Machine Muscle Learning) Project
Goal and Background
The goal of this project is making proactive cyber defenses in real-time using various and massive log datasets from network infrastructure and social information. In this research, we analyze cyber security big data in order to prevent facilities from cyber threats. This research is characterized by employing both reactive and proactive approach to cyber security. The former can be defined as an analysis of cyber threats with online learning algorithms, and the latter is the prediction of future attacks. The key feature of our reactive approach is to extract knowledge from cyber security big data with a convolutional neural network. In our prior work, we have construct cybersecurity big data, which is comprised of sampled network traffic, DNS queries, a content of malware and malicious websites, and so much on. We have also attempted to extract knowledge from the big data with some heuristics. For example, our collected data was compared with discrimination threshold which was given by our empirical network operations. Herein, we will adopt deep learning technologies to extract knowledge automatically. In addressing to mitigate cyber threat and risks, a proactive approach is also necessary as well as reactive approach, due to that cyber security needs to be handled in a very short time period. If we could predict future cyber threats targeted to us and/or our organization, we would earn time for incident handling; it will helpful for providing better cyber security against the threats.

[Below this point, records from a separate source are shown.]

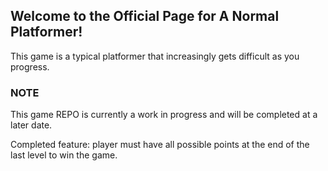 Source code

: ## Welcome to the Official Page for A Normal Platformer!
This game is a typical platformer that increasingly gets difficult as you progress.

### NOTE
This game REPO is currently a work in progress and will be completed at a later date.

Completed feature: player must have all possible points at the end of the last level to win the game.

The key feature of our proactive approach is to analyze social data with natural language processing and machine learning algorithms. The motivation of the attacks explicitly exist and is along with social trends. Text information extracted by SNS such as Twitter, Facebook, blogs, and news articles can be regarded as the context of the message was reflected by this motivation.
This Project is a joint research of The University of Tokyo, Nara Institute of Science and Technology (NAIST), Tokyo Institute of Technology (TITECH), and IIJ Innovation Institute.
Significance of this Research
Cybersecurity, which aims at protecting cyber spaces from cyber threats, becomes one of the most important research agenda for the Internet. Enterprise organizations must be aware of devices that connect to an enterprise network and should collect information for detecting network anomaly. However, due to the rapid increase the numbers of connected devices, organizations are required to analyze the large amount and diverse kinds of data in real time; the analysis results should be outputted with small latency. Our work aims at solving this issue by the reactive and proactive approach. The former is needs to be automated, and artificial intelligence has begun to garner attention. However, due to the limited computational resources, it is really hard to analyze cyber threat big data in short time period. Our research aims at solving this issue by employing JHPCN’s analysis nodes. The latter, proactive approach is necessary to each time for preparing against cyber attacks. Our social analysis will reveal the attacker’s motivation and future generated threats.
In this collaborative research, The University of Tokyo (U-TOKYO) team has experience of constructing cyber security big data. The Nara Institute of Science and Technology (NAIST) team is the expert of extracting trends from SNS (Twitter) data. In this collaborative research, all members utilized partner’s experience, analyze cyber security big data, and develop both reactive and proactive algorithms. As a prototype of the analysis, Figure 1 shows the procedure of this analysis. In this figure, the data collection is performed at NAIST and the data is transferred and stored in U-TOKYO storage. In U-TOKYO we try to analyze the relation with the SNS data and traffic data, then try to make predictions of attacks.
A method for data mining is a key issue for extracting knowledge from datasets. We try to run the convolutional neural network (CNN) to solve this issue as shown figure below. For example, we would like to analyze with deep learning for network traffic and time series prediction. A packet itself is a variable length, however, each packet can be interpreted as 5 tuples information, e.g., source address, destination address, source port number, destination port number, and time. It means, we can generate a high-dimensional matrix. We will recognize outliers, tendency, and predominant patterns in order to predict potential cyber attacks from cyber threat big data.
As a first our achievement, we publish a simple and fast full-text search engine for massive system datasets. The name is “Hayabusa”. You can get and try the software from this site. In this software, we provide the base infrastructure for analysis of massive datasets.